Natalia Trouiller : Absolument pas, et tous les historiens vous le diront. Mais la Franc-maçonnerie a ceci de particulier qu’elle est un objet historique particulièrement difficile à étudier puisqu’elle passe son temps à réécrire sa propre histoire, parce que le réel ne la satisfait pas. Tout au long de son histoire, elle va non seulement s’inventer des origines prestigieuses, mais elle va également continuellement réécrire des épisodes peu glorieux de son existence.

C’est ainsi qu’on voit le Grand Orient célébrer chaque 1er mai en grande pompe les morts de la Commune, alors que si des francs-maçons ont bien été communards, l’obédience de l’époque s’est soigneusement rangée du côté de Thiers et a applaudi au massacre. Idem pour l’esclavage : si le Grand Orient aujourd’hui se targue d’avoir compté Victor Schoelcher dans ses rangs, c’est en oubliant qu’ils ont fait radier le même Schoelcher pour « activités politiques » en 1844. 

Comment s'explique cette fascination des franc-maçons pour les confréries médiévales de tailleurs de pierre ? Est-ce la seule filiation historique dont la franc-maçonnerie se revendique ?

La filiation des bâtisseurs de cathédrales n’est ni la première, ni la seule filiation revendiquée par les francs-maçons, et ce qu’il faut savoir c’est qu’aucune de ces filiations revendiquées n’est vraie historiquement. La vraie filiation, ce sont les tavernes londoniennes où sociabilisaient bourgeois et lords qui venaient s’encanailler. On le sait grâce aux chansonniers de l’époque, comme dans cette chanson des années 1720 : « We make [you mason]for five guineas, the price is but small, and then Lords and Dukes, you your Brother may call, have gloves, a white apron, get drunk and that’s all » (« on te fait maçon pour 5 guinées, c’est peu cher payé, et dès lors tu peux appeler les Lords et Ducs tes frères, tu mets des gants, un tablier blanc, tu t’enivres et voilà tout »).  
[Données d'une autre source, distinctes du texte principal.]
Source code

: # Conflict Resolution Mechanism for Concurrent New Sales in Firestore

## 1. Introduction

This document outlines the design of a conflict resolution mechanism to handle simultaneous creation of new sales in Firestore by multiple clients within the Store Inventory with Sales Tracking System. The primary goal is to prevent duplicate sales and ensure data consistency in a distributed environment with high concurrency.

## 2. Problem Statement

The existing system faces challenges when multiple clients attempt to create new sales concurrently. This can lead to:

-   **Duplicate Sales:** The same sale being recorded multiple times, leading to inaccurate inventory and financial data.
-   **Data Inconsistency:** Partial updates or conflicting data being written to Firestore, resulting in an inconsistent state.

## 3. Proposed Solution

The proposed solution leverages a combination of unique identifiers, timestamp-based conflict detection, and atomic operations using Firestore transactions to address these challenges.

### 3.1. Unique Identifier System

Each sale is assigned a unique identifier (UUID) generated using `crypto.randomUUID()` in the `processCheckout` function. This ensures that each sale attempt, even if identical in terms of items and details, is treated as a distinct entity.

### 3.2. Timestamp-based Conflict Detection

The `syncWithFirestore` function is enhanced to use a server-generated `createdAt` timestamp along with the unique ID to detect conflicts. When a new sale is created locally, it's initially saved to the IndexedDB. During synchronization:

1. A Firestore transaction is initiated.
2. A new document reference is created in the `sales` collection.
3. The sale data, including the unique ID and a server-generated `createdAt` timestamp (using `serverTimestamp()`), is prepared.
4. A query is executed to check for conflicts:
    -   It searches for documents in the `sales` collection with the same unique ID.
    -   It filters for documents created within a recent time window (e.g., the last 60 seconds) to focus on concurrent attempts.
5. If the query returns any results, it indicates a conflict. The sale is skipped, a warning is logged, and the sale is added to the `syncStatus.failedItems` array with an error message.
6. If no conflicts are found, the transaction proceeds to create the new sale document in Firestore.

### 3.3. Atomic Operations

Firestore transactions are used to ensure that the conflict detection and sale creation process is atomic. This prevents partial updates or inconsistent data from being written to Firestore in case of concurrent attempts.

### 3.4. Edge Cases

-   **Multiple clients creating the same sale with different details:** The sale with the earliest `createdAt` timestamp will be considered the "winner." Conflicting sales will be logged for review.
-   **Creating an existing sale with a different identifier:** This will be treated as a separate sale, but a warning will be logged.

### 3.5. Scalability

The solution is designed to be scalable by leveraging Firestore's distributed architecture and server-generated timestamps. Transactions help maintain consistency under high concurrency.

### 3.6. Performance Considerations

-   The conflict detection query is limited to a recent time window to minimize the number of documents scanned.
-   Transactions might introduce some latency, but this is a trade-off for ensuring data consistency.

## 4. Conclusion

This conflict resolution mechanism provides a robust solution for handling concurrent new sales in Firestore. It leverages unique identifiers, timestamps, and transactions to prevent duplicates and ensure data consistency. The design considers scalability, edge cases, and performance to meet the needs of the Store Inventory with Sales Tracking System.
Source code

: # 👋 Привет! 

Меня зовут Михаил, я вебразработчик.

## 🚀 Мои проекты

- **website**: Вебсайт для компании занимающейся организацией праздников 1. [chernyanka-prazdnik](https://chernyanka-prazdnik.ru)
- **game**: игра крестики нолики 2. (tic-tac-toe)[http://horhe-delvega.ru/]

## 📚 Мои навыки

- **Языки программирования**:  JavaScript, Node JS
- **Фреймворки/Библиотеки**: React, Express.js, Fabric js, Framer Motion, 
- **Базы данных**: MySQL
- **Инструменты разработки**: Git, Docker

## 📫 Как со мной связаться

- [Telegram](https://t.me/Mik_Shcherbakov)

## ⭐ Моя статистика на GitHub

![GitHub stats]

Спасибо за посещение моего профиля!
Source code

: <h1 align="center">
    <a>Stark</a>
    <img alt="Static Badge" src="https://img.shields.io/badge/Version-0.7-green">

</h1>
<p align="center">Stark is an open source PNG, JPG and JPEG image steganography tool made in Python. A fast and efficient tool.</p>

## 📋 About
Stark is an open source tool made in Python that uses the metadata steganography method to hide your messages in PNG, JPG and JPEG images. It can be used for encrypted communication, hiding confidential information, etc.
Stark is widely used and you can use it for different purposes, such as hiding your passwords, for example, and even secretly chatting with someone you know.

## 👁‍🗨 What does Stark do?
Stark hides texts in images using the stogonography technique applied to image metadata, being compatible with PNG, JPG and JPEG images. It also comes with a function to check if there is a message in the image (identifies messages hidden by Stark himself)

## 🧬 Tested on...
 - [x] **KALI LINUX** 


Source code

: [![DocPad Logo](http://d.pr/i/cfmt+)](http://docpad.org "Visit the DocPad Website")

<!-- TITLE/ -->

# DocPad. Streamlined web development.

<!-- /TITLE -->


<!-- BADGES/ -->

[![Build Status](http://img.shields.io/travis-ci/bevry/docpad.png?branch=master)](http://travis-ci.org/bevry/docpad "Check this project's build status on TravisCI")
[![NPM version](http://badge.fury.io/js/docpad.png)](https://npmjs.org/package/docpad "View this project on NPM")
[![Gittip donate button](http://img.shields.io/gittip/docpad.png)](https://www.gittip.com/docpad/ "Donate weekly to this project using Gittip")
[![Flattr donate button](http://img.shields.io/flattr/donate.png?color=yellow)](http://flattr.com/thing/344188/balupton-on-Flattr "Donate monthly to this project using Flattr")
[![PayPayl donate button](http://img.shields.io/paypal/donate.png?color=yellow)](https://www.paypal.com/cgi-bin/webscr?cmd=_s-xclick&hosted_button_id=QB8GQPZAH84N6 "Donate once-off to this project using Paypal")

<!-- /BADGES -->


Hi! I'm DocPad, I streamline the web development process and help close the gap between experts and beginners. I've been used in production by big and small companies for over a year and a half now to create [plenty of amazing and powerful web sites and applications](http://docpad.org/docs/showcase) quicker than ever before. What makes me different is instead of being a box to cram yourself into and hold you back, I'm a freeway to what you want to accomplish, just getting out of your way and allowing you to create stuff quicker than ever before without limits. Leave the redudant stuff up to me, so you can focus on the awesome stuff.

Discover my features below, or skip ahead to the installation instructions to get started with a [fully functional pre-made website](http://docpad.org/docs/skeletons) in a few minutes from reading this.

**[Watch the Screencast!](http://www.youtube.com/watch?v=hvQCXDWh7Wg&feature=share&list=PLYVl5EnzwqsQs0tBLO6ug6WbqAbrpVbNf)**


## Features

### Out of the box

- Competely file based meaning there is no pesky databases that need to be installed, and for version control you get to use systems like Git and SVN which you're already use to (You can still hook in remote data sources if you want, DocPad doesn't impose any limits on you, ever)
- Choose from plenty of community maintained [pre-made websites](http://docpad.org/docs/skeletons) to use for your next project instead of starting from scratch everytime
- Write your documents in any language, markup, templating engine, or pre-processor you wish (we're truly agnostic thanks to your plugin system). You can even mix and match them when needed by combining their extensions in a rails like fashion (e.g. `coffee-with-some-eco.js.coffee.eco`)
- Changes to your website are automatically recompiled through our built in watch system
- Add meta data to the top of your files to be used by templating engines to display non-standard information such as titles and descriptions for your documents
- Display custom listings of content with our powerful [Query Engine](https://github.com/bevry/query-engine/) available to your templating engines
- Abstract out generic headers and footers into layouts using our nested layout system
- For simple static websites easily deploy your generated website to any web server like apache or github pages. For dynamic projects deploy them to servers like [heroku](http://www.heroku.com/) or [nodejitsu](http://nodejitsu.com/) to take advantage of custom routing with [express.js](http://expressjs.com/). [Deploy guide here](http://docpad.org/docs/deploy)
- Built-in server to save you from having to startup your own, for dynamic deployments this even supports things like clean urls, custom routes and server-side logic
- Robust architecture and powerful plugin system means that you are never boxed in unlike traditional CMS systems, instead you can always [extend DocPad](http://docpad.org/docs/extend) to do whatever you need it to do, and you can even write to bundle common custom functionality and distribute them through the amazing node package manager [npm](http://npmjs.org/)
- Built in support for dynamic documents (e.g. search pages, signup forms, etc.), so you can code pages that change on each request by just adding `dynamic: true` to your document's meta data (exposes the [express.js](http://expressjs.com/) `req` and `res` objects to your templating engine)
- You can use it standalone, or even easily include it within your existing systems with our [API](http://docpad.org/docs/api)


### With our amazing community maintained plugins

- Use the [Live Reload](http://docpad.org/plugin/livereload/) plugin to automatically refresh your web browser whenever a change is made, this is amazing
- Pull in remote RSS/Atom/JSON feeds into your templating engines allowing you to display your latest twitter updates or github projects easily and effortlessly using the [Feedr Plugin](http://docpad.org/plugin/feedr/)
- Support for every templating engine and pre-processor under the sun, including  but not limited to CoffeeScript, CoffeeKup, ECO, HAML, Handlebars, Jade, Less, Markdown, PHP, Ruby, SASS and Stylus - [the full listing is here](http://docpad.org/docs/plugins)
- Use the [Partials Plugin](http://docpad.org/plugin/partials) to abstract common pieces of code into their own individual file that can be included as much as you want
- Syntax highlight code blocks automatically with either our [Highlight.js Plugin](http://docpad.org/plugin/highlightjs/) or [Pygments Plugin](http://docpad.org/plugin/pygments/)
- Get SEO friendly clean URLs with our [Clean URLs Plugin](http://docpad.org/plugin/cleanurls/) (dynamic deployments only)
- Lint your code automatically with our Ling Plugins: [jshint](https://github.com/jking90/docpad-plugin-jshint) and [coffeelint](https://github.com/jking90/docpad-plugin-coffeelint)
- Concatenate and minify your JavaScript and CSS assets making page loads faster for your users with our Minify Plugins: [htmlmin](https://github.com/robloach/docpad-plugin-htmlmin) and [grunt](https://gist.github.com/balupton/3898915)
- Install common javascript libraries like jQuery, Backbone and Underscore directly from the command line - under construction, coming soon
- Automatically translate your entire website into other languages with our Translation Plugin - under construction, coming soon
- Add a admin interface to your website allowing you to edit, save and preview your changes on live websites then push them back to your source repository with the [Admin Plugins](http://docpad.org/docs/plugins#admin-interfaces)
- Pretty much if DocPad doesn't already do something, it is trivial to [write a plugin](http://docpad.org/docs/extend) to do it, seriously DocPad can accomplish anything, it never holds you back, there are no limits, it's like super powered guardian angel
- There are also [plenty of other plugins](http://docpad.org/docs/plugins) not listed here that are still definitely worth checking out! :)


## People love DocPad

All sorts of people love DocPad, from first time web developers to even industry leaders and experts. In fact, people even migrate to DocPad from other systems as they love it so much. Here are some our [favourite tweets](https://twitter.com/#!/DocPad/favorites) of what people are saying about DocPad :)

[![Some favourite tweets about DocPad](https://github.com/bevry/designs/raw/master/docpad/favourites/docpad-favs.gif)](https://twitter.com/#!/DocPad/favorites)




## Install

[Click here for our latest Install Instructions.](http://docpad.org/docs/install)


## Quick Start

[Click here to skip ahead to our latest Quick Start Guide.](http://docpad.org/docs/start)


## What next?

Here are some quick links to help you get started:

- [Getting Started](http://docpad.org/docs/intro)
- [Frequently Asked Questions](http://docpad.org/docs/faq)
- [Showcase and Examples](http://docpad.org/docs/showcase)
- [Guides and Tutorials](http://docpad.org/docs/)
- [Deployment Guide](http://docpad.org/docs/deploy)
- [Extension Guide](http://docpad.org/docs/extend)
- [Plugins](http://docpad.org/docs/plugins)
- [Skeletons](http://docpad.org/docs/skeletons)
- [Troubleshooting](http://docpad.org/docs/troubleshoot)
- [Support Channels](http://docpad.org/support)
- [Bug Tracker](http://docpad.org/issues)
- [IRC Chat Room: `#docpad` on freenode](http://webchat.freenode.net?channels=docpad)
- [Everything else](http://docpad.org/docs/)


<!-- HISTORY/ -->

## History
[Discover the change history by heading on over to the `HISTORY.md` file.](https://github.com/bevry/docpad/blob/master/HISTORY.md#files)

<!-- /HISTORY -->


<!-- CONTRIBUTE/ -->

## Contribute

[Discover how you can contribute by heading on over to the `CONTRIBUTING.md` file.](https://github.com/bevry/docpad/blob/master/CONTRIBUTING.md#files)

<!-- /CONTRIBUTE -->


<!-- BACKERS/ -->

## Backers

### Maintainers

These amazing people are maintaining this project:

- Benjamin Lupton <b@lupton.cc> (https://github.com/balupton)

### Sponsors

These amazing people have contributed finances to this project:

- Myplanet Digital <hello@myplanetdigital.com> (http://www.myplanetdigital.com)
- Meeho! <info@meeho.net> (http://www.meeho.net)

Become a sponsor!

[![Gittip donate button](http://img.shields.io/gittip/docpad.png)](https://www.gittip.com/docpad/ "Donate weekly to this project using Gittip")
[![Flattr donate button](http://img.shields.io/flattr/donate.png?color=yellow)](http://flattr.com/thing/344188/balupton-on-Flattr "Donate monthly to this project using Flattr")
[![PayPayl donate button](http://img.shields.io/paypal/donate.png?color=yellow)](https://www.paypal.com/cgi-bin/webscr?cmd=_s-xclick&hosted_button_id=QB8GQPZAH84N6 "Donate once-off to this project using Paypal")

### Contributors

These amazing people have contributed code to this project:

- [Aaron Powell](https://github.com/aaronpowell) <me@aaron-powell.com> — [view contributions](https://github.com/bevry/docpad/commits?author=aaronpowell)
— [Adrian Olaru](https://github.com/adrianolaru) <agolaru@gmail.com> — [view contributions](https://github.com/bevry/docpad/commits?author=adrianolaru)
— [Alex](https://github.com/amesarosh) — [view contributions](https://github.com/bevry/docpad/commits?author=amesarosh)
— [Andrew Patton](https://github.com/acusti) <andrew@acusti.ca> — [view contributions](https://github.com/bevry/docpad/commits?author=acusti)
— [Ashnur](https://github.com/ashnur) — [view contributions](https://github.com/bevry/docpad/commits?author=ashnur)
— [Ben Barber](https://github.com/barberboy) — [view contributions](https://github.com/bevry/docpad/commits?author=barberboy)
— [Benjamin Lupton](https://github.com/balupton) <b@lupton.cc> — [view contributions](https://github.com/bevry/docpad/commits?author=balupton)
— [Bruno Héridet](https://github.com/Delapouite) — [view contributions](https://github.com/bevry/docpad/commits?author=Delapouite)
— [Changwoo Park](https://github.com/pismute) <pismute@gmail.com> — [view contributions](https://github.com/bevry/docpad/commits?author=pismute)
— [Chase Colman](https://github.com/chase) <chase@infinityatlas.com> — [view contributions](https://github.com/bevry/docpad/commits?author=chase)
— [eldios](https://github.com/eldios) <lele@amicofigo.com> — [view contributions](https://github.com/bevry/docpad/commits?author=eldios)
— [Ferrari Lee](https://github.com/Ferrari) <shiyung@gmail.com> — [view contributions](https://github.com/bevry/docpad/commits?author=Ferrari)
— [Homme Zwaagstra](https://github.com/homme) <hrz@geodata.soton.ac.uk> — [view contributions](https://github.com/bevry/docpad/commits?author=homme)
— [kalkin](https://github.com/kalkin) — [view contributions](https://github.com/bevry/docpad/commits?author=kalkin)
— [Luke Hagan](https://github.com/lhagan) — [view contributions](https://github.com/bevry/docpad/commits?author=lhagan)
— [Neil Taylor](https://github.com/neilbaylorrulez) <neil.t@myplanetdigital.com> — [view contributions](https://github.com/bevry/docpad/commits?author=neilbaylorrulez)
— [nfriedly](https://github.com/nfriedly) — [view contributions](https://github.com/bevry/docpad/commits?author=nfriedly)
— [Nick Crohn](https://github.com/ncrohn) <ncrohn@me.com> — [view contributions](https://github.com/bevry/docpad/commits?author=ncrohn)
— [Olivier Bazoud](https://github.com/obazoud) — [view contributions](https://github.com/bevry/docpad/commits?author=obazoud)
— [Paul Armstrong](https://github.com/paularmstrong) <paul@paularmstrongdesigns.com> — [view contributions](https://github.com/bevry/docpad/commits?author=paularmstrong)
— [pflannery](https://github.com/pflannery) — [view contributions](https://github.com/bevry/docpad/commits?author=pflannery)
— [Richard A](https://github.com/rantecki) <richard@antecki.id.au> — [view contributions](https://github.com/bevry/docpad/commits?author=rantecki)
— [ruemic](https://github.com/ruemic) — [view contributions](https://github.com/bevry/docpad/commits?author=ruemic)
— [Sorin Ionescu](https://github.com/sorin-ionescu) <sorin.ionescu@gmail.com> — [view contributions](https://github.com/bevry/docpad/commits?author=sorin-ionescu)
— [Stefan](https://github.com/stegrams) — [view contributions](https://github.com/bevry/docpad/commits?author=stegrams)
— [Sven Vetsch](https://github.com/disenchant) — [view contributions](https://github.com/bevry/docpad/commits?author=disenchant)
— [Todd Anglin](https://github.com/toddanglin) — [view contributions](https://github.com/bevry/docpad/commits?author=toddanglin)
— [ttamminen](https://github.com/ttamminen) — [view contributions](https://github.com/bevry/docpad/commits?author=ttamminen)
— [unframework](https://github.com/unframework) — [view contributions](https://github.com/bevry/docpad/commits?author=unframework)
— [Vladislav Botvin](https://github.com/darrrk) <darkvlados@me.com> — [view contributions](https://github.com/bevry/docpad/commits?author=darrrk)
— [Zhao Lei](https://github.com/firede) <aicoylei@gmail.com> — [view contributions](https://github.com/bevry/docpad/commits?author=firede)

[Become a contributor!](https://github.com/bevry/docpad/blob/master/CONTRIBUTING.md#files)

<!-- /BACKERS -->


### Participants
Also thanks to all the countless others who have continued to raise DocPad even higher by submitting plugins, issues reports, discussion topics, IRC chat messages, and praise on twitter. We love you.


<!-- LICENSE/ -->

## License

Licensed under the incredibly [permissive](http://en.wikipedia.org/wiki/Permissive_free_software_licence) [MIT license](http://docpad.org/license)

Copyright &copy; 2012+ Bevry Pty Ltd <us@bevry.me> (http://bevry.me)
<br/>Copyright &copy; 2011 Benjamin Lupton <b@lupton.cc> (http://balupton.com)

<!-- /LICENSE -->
Dans les tout premiers rituels, le premier Franc-Maçon est Noé ; très vite il cède la place à Hiram, architecte du temple de Salomon, ce qui donne aux Francs-Maçons une filiation prestigieuse, ancienne et invérifiable. Du temple de Salomon aux cathédrales, il n’y a qu’un pas qui fut vite franchi. Puis en 1723, il y eut un tournant majeur. La mode de la franc-maçonnerie était devenue une véritable fièvre en Europe : tout le monde voulait se faire initier. Trois grades, ce n’était plus assez, et surtout les cathédrales ce n’était plus assez prestigieux : à la cour même on voulait être initié ! On a donc un document, le discours du chevalier de Ramsay, qui dit en substance ceci : nous savons bien que nos origines de bâtisseurs de cathédrales sont une ineptie, à partir de maintenant, nous allons dire que nous sommes les descendants… des Templiers. Plus tard encore, au XIXe siècle, des demi-soldes de l’armée impériale, les frères Bédarride, inventeront une nouvelle origine, celle des prêtres de l’antique Egypte et vivront de la vente de grades maçonniques – ils en créeront jusqu’à 90.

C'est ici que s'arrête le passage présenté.